Entries taken from a collection:

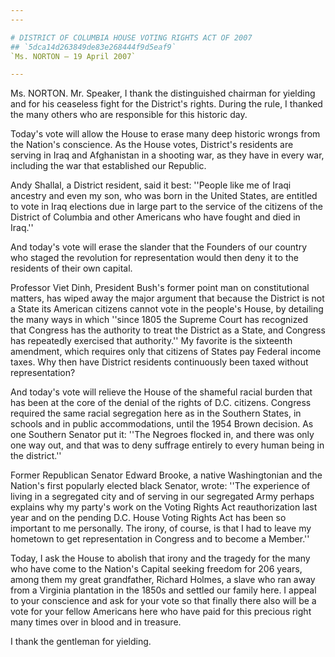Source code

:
 ```yaml
---
---

# DISTRICT OF COLUMBIA HOUSE VOTING RIGHTS ACT OF 2007
## `5dca14d263849de83e268444f9d5eaf9`
`Ms. NORTON — 19 April 2007`

---
```



Ms. NORTON. Mr. Speaker, I thank the distinguished chairman for 
yielding and for his ceaseless fight for the District's rights. During 
the rule, I thanked the many others who are responsible for this 
historic day.

Today's vote will allow the House to erase many deep historic wrongs 
from the Nation's conscience. As the House votes, District's residents 
are serving in Iraq and Afghanistan in a shooting war, as they have in 
every war, including the war that established our Republic.

Andy Shallal, a District resident, said it best: ''People like me of 
Iraqi ancestry and even my son, who was born in the United States, are 
entitled to vote in Iraq elections due in large part to the service of 
the citizens of the District of Columbia and other Americans who have 
fought and died in Iraq.''

And today's vote will erase the slander that the Founders of our 
country who staged the revolution for representation would then deny it 
to the residents of their own capital.

Professor Viet Dinh, President Bush's former point man on 
constitutional matters, has wiped away the major argument that because 
the District is not a State its American citizens cannot vote in the 
people's House, by detailing the many ways in which ''since 1805 the 
Supreme Court has recognized that Congress has the authority to treat 
the District as a State, and Congress has repeatedly exercised that 
authority.'' My favorite is the sixteenth amendment, which requires 
only that citizens of States pay Federal income taxes. Why then have 
District residents continuously been taxed without representation?

And today's vote will relieve the House of the shameful racial burden 
that has been at the core of the denial of the rights of D.C. citizens. 
Congress required the same racial segregation here as in the Southern 
States, in schools and in public accommodations, until the 1954 Brown 
decision. As one Southern Senator put it: ''The Negroes flocked in, and 
there was only one way out, and that was to deny suffrage entirely to 
every human being in the district.''

Former Republican Senator Edward Brooke, a native Washingtonian and 
the Nation's first popularly elected black Senator, wrote: ''The 
experience of living in a segregated city and of serving in our 
segregated Army perhaps explains why my party's work on the Voting 
Rights Act reauthorization last year and on the pending D.C. House 
Voting Rights Act has been so important to me personally. The irony, of 
course, is that I had to leave my hometown to get representation in 
Congress and to become a Member.''

Today, I ask the House to abolish that irony and the tragedy for the 
many who have come to the Nation's Capital seeking freedom for 206 
years, among them my great grandfather, Richard Holmes, a slave who ran 
away from a Virginia plantation in the 1850s and settled our family 
here. I appeal to your conscience and ask for your vote so that finally 
there also will be a vote for your fellow Americans here who have paid 
for this precious right many times over in blood and in treasure.

I thank the gentleman for yielding.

Task prompt:
Leave the pictures out and repeat exactly the lines from the beginning of the records to the line bearing "Today's vote will allow", both ends counted.

Output below:
Source code

:
 ```yaml
---
---

# DISTRICT OF COLUMBIA HOUSE VOTING RIGHTS ACT OF 2007
## `5dca14d263849de83e268444f9d5eaf9`
`Ms. NORTON — 19 April 2007`

---
```



Ms. NORTON. Mr. Speaker, I thank the distinguished chairman for 
yielding and for his ceaseless fight for the District's rights. During 
the rule, I thanked the many others who are responsible for this 
historic day.

Today's vote will allow the House to erase many deep historic wrongs 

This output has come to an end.